#### Given data:

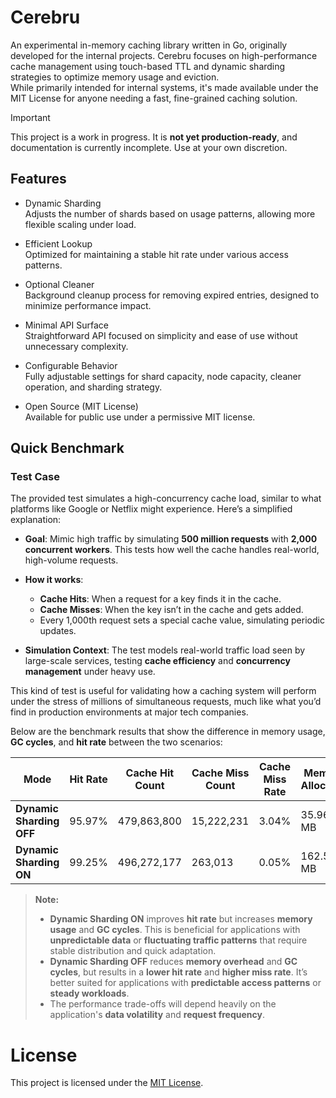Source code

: # Cerebru

An experimental in-memory caching library written in Go, originally developed for the internal projects. Cerebru focuses on high-performance cache management using touch-based TTL and dynamic sharding strategies to optimize memory usage and eviction.  
While primarily intended for internal systems, it's made available under the MIT License for anyone needing a fast, fine-grained caching solution.

>[!IMPORTANT] 
> This project is a work in progress. It is **not yet production-ready**, and documentation is currently incomplete. Use at your own discretion.
## Features

- Dynamic Sharding  
  Adjusts the number of shards based on usage patterns, allowing more flexible scaling under load.

- Efficient Lookup  
  Optimized for maintaining a stable hit rate under various access patterns.

- Optional Cleaner  
  Background cleanup process for removing expired entries, designed to minimize performance impact.

- Minimal API Surface  
  Straightforward API focused on simplicity and ease of use without unnecessary complexity.

- Configurable Behavior  
  Fully adjustable settings for shard capacity, node capacity, cleaner operation, and sharding strategy.

- Open Source (MIT License)  
  Available for public use under a permissive MIT license.



## Quick Benchmark

### Test Case

The provided test simulates a high-concurrency cache load, similar to what platforms like Google or Netflix might experience. Here’s a simplified explanation:

- **Goal**: Mimic high traffic by simulating **500 million requests** with **2,000 concurrent workers**. This tests how well the cache handles real-world, high-volume requests.
  
- **How it works**: 
  - **Cache Hits**: When a request for a key finds it in the cache.
  - **Cache Misses**: When the key isn’t in the cache and gets added.
  - Every 1,000th request sets a special cache value, simulating periodic updates.

- **Simulation Context**: The test models real-world traffic load seen by large-scale services, testing **cache efficiency** and **concurrency management** under heavy use.

This kind of test is useful for validating how a caching system will perform under the stress of millions of simultaneous requests, much like what you’d find in production environments at major tech companies.

Below are the benchmark results that show the difference in memory usage, **GC cycles**, and **hit rate** between the two scenarios:


| Mode                     | Hit Rate  | Cache Hit Count | Cache Miss Count | Cache Miss Rate | Memory Allocated | Total Heap Allocated | System Memory | Num GC Cycles |
|--------------------------|-----------|-----------------|------------------|-----------------|------------------|----------------------|----------------|---------------|
| **Dynamic Sharding OFF**  | 95.97%    | 479,863,800     | 15,222,231       | 3.04%           | 35.96 MB         | 35.96 MB            | 119.99 MB      | 1             |
| **Dynamic Sharding ON**   | 99.25%    | 496,272,177     | 263,013          | 0.05%           | 162.59 MB        | 162.59 MB           | 821.03 MB      | 2             |


> **Note:**  
> - **Dynamic Sharding ON** improves **hit rate** but increases **memory usage** and **GC cycles**. This is beneficial for applications with **unpredictable data** or **fluctuating traffic patterns** that require stable distribution and quick adaptation.  
> - **Dynamic Sharding OFF** reduces **memory overhead** and **GC cycles**, but results in a **lower hit rate** and **higher miss rate**. It’s better suited for applications with **predictable access patterns** or **steady workloads**.
> - The performance trade-offs will depend heavily on the application's **data volatility** and **request frequency**.


# License
This project is licensed under the [MIT License](LICENSE).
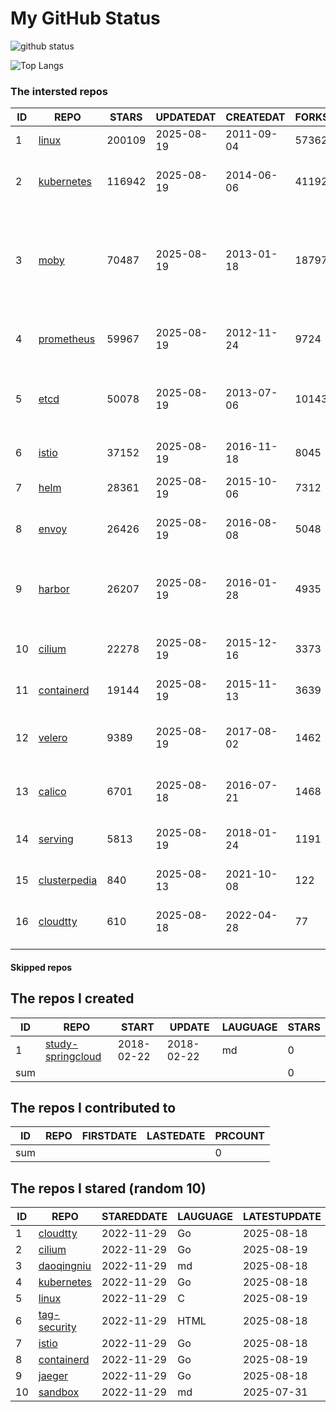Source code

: # My GitHub Status

<img src="https://github-readme-stats-1.yihong0618.vercel.app/api?username=daoqingniu&show_icons=true&&&hide_title=true&count_private=true" alt="github status" />

![Top Langs](https://github-readme-stats-1.yihong0618.vercel.app/api/top-langs/?username=daoqingniu&layout=compact)

<!--START_SECTION:github_repos-->
### The intersted repos
| ID |                              REPO                               | STARS  | UPDATEDAT  | CREATEDAT  | FORKSCOUNT |                                                DESCRIPTIONS                                                |
|----|-----------------------------------------------------------------|--------|------------|------------|------------|------------------------------------------------------------------------------------------------------------|
|  1 | [linux](https://github.com/torvalds/linux)                      | 200109 | 2025-08-19 | 2011-09-04 |      57362 | Linux kernel source tree                                                                                   |
|  2 | [kubernetes](https://github.com/kubernetes/kubernetes)          | 116942 | 2025-08-19 | 2014-06-06 |      41192 | Production-Grade Container Scheduling and Management                                                       |
|  3 | [moby](https://github.com/moby/moby)                            |  70487 | 2025-08-19 | 2013-01-18 |      18797 | The Moby Project - a collaborative project for the container ecosystem to assemble container-based systems |
|  4 | [prometheus](https://github.com/prometheus/prometheus)          |  59967 | 2025-08-19 | 2012-11-24 |       9724 | The Prometheus monitoring system and time series database.                                                 |
|  5 | [etcd](https://github.com/etcd-io/etcd)                         |  50078 | 2025-08-19 | 2013-07-06 |      10143 | Distributed reliable key-value store for the most critical data of a distributed system                    |
|  6 | [istio](https://github.com/istio/istio)                         |  37152 | 2025-08-19 | 2016-11-18 |       8045 | Connect, secure, control, and observe services.                                                            |
|  7 | [helm](https://github.com/helm/helm)                            |  28361 | 2025-08-19 | 2015-10-06 |       7312 | The Kubernetes Package Manager                                                                             |
|  8 | [envoy](https://github.com/envoyproxy/envoy)                    |  26426 | 2025-08-19 | 2016-08-08 |       5048 | Cloud-native high-performance edge/middle/service proxy                                                    |
|  9 | [harbor](https://github.com/goharbor/harbor)                    |  26207 | 2025-08-19 | 2016-01-28 |       4935 | An open source trusted cloud native registry project that stores, signs, and scans content.                |
| 10 | [cilium](https://github.com/cilium/cilium)                      |  22278 | 2025-08-19 | 2015-12-16 |       3373 | eBPF-based Networking, Security, and Observability                                                         |
| 11 | [containerd](https://github.com/containerd/containerd)          |  19144 | 2025-08-19 | 2015-11-13 |       3639 | An open and reliable container runtime                                                                     |
| 12 | [velero](https://github.com/vmware-tanzu/velero)                |   9389 | 2025-08-19 | 2017-08-02 |       1462 | Backup and migrate Kubernetes applications and their persistent volumes                                    |
| 13 | [calico](https://github.com/projectcalico/calico)               |   6701 | 2025-08-18 | 2016-07-21 |       1468 | Cloud native networking and network security                                                               |
| 14 | [serving](https://github.com/knative/serving)                   |   5813 | 2025-08-19 | 2018-01-24 |       1191 | Kubernetes-based, scale-to-zero, request-driven compute                                                    |
| 15 | [clusterpedia](https://github.com/clusterpedia-io/clusterpedia) |    840 | 2025-08-13 | 2021-10-08 |        122 | The Encyclopedia of Kubernetes clusters                                                                    |
| 16 | [cloudtty](https://github.com/cloudtty/cloudtty)                |    610 | 2025-08-18 | 2022-04-28 |         77 | A Friendly Kubernetes CloudShell (Web Terminal) !                                                          |



#### Skipped repos
<!--END_SECTION:github_repos-->

<!--START_SECTION:my_github-->
## The repos I created
| ID  |                                 REPO                                 |   START    |   UPDATE   | LAUGUAGE | STARS |
|-----|----------------------------------------------------------------------|------------|------------|----------|-------|
|   1 | [study-springcloud](https://github.com/daoqingniu/study-springcloud) | 2018-02-22 | 2018-02-22 | md       |     0 |
| sum |                                                                      |            |            |          |     0 |

## The repos I contributed to
| ID  | REPO | FIRSTDATE | LASTEDATE | PRCOUNT |
|-----|------|-----------|-----------|---------|
| sum |      |           |           |       0 |

## The repos I stared (random 10)
| ID |                          REPO                          | STAREDDATE | LAUGUAGE | LATESTUPDATE |
|----|--------------------------------------------------------|------------|----------|--------------|
|  1 | [cloudtty](https://github.com/cloudtty/cloudtty)       | 2022-11-29 | Go       | 2025-08-18   |
|  2 | [cilium](https://github.com/cilium/cilium)             | 2022-11-29 | Go       | 2025-08-19   |
|  3 | [daoqingniu](https://github.com/daoqingniu/daoqingniu) | 2022-11-29 | md       | 2025-08-18   |
|  4 | [kubernetes](https://github.com/kubernetes/kubernetes) | 2022-11-29 | Go       | 2025-08-18   |
|  5 | [linux](https://github.com/torvalds/linux)             | 2022-11-29 | C        | 2025-08-19   |
|  6 | [tag-security](https://github.com/cncf/tag-security)   | 2022-11-29 | HTML     | 2025-08-18   |
|  7 | [istio](https://github.com/istio/istio)                | 2022-11-29 | Go       | 2025-08-18   |
|  8 | [containerd](https://github.com/containerd/containerd) | 2022-11-29 | Go       | 2025-08-19   |
|  9 | [jaeger](https://github.com/jaegertracing/jaeger)      | 2022-11-29 | Go       | 2025-08-18   |
| 10 | [sandbox](https://github.com/cncf/sandbox)             | 2022-11-29 | md       | 2025-07-31   |

<!--END_SECTION:my_github-->
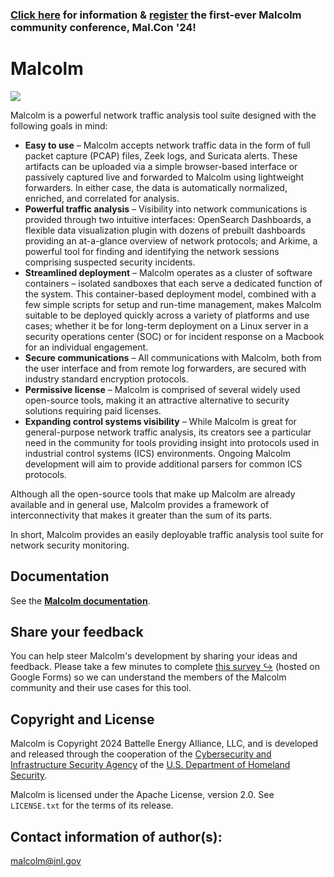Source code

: ### [Click here](https://github.com/cisagov/Malcolm/wiki/Mal.Con-'24-Announcement) for information & [register](https://forms.office.com/Pages/ResponsePage.aspx?id=bOfNPG2UEkq7evydCEI1Ss88WRPn8NRIuiwTHruDKhdUMVdZU0pBNFBKQjVCWU9RODI2SEJMUE0yMi4u) the first-ever Malcolm community conference, Mal.Con '24!

# Malcolm

![](./docs/images/logo/Malcolm_outline_banner_dark.png)

Malcolm is a powerful network traffic analysis tool suite designed with the following goals in mind:

* **Easy to use** – Malcolm accepts network traffic data in the form of full packet capture (PCAP) files, Zeek logs, and Suricata alerts. These artifacts can be uploaded via a simple browser-based interface or passively captured live and forwarded to Malcolm using lightweight forwarders. In either case, the data is automatically normalized, enriched, and correlated for analysis.
* **Powerful traffic analysis** – Visibility into network communications is provided through two intuitive interfaces: OpenSearch Dashboards, a flexible data visualization plugin with dozens of prebuilt dashboards providing an at-a-glance overview of network protocols; and Arkime, a powerful tool for finding and identifying the network sessions comprising suspected security incidents.
* **Streamlined deployment** – Malcolm operates as a cluster of software containers – isolated sandboxes that each serve a dedicated function of the system. This container-based deployment model, combined with a few simple scripts for setup and run-time management, makes Malcolm suitable to be deployed quickly across a variety of platforms and use cases; whether it be for long-term deployment on a Linux server in a security operations center (SOC) or for incident response on a Macbook for an individual engagement.
* **Secure communications** – All communications with Malcolm, both from the user interface and from remote log forwarders, are secured with industry standard encryption protocols.
* **Permissive license** – Malcolm is comprised of several widely used open-source tools, making it an attractive alternative to security solutions requiring paid licenses.
* **Expanding control systems visibility** – While Malcolm is great for general-purpose network traffic analysis, its creators see a particular need in the community for tools providing insight into protocols used in industrial control systems (ICS) environments. Ongoing Malcolm development will aim to provide additional parsers for common ICS protocols.

Although all the open-source tools that make up Malcolm are already available and in general use, Malcolm provides a framework of interconnectivity that makes it greater than the sum of its parts.

In short, Malcolm provides an easily deployable traffic analysis tool suite for network security monitoring.

## Documentation

See the [**Malcolm documentation**](docs/README.md).

## Share your feedback

You can help steer Malcolm's development by sharing your ideas and feedback. Please take a few minutes to complete [this survey ↪](https://forms.gle/JYt9QwA5C4SYX8My6) (hosted on Google Forms) so we can understand the members of the Malcolm community and their use cases for this tool.

## <a name="Footer"></a>Copyright and License

Malcolm is Copyright 2024 Battelle Energy Alliance, LLC, and is developed and released through the cooperation of the [Cybersecurity and Infrastructure Security Agency](https://www.cisa.gov/) of the [U.S. Department of Homeland Security](https://www.dhs.gov/).

Malcolm is licensed under the Apache License, version 2.0. See `LICENSE.txt` for the terms of its release.

## <a name="Contact"></a>Contact information of author(s):

[malcolm@inl.gov](mailto:malcolm@inl.gov?subject=Malcolm)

#### Required action:
Of the lines above, retype only those from the line containing "14 | [serving](https://github.com/knative/serving)" through the line containing "840 | 2025-08-13", including both, exactly.

#### Task solution:
| 14 | [serving](https://github.com/knative/serving)                   |   5813 | 2025-08-19 | 2018-01-24 |       1191 | Kubernetes-based, scale-to-zero, request-driven compute                                                    |
| 15 | [clusterpedia](https://github.com/clusterpedia-io/clusterpedia) |    840 | 2025-08-13 | 2021-10-08 |        122 | The Encyclopedia of Kubernetes clusters                                                                    |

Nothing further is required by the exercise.